Does anybody else lose all motivation in the summer? Have I blogged about this too many times already? I feel like during the school year, until the very first day of “vacation” I am a planning and organizing beast, full of grand ideas, goals, and action plans to get there. And then here it is, almost July, and I’ve accomplished so very very little. Maybe this is the ebb and flow of life.
Things I wanted to accomplish: Learn more how to play the viola. Read several very specific books on music and music history (I’ve read a dozen mystery novels, does that count?). Reorganize my teaching studio (to be fair, I’ve done some of this). Some boring stuff involving spreadsheets, oh, and learning how to use them. Oh, and finally finished blog recaps of LAST summer’s trip (to be fair, still waiting on some pictures from Louie, haha!). There’s some random stuff I’m leaving off but you get the idea.
I suppose I should cut myself some slack, as always. I look back and see that I’ve done a fair amount of working out, lots of interesting activities, read tons of fun books, relaxed a lot, visited with friends and family…also I’ve practiced a fair amount and made progress on a decent amount of rep for the summer and fall. I’ve made some new connections and friends, and I suppose, I’m resting and recharging. But I still feel unmotivated and lazy.

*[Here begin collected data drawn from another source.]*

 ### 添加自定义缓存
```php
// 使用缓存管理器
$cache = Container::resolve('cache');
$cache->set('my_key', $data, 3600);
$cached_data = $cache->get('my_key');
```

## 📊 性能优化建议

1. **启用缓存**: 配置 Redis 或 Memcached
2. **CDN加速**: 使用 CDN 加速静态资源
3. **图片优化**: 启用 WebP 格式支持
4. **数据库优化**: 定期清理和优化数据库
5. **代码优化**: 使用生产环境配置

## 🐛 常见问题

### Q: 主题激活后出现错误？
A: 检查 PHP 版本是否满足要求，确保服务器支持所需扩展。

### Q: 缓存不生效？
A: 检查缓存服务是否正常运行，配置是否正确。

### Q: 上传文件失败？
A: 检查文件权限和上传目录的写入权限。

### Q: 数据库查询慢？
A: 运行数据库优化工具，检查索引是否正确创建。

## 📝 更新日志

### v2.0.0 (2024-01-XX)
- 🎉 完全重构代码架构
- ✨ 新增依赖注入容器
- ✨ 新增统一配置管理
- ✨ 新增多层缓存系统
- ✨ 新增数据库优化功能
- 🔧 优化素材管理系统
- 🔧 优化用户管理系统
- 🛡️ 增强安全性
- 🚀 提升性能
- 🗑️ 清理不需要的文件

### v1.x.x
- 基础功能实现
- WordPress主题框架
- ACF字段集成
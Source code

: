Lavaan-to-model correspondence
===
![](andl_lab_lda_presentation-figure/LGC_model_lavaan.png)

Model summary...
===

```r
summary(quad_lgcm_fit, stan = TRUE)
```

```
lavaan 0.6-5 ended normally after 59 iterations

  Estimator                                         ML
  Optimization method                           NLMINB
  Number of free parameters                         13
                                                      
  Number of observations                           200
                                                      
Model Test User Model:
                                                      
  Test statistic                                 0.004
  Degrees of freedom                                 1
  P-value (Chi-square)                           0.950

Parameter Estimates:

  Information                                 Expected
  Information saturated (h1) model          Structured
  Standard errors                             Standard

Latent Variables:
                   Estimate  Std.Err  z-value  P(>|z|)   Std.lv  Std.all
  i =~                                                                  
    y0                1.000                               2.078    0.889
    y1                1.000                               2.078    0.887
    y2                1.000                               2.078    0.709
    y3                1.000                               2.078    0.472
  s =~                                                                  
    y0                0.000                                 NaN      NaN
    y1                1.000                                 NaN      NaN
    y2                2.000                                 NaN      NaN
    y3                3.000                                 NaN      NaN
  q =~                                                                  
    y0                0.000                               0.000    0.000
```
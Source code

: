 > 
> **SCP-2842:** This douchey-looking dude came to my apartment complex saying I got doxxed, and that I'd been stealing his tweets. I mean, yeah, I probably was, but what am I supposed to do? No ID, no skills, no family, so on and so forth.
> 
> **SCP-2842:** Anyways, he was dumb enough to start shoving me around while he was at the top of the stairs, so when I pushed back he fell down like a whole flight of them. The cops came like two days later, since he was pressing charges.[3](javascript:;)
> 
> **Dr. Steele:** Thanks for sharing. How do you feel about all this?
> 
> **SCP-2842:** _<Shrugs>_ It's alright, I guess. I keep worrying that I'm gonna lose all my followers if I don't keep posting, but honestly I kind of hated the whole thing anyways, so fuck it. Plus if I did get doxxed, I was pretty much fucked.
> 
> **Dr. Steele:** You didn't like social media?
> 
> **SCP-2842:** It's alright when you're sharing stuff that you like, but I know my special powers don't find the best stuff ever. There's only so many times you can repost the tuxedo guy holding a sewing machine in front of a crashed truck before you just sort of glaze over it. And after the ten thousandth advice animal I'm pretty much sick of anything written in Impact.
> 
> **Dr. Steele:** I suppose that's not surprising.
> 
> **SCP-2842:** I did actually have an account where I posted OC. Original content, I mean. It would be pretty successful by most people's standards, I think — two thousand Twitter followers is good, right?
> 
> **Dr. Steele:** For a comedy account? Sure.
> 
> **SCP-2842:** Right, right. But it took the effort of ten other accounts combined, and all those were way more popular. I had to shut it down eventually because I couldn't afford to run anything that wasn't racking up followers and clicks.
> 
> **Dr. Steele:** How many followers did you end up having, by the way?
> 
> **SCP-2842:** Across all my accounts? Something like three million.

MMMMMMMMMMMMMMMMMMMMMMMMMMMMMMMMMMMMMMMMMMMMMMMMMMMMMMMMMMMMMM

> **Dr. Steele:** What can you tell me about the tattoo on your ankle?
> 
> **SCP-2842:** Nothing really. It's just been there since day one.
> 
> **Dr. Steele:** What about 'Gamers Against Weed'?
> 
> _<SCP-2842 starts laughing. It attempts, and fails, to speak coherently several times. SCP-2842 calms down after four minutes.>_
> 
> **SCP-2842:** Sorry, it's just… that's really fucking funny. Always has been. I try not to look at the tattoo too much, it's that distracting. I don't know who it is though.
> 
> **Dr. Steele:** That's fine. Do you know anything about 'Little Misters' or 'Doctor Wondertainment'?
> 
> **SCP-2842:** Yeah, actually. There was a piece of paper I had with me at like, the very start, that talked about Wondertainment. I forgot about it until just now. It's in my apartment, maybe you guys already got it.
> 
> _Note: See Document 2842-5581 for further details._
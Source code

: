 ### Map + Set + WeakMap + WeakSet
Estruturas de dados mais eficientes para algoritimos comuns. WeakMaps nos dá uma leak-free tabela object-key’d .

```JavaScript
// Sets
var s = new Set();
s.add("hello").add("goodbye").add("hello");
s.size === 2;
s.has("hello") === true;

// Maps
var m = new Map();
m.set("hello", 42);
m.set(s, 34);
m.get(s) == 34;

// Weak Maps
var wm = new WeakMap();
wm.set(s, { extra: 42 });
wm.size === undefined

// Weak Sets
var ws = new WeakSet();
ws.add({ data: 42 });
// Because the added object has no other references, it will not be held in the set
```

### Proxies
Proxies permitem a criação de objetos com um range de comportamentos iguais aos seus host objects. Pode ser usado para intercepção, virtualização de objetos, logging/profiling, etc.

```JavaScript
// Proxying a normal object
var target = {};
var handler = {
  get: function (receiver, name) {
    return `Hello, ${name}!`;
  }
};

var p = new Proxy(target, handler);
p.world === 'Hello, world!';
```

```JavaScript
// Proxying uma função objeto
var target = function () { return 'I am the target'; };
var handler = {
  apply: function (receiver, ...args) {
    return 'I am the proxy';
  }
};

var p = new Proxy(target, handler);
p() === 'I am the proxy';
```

Resting and recharging is probably important though, right? We need the ebb and flow of life to sustain us? I have been getting a few more “around the house “ things done, and finally took care of some car things I’d been putting off. (For a long time!)
I am looking forward to a relaxing holiday weekend. I have a few gigs and only one day off from teaching, but overall it will still be relaxing. I find mid-week “Fourth of July” holidays to be odd—do you turn it into a long weekend or just take the day off? In previous cities I’ve lived I played on various orchestra concerts on the day but here I don’t have any groups I play with. (Suddenly I find myself very sad and missing playing more orchestra music! Well, not very sad. Slightly sad. Where does the time go?)
ANYWAY. I’m now thinking of things to do, people to contact, and I remind myself, a little laziness probably isn’t too bad, particularly for somebody as high-strung as I can be! How’s your summer going?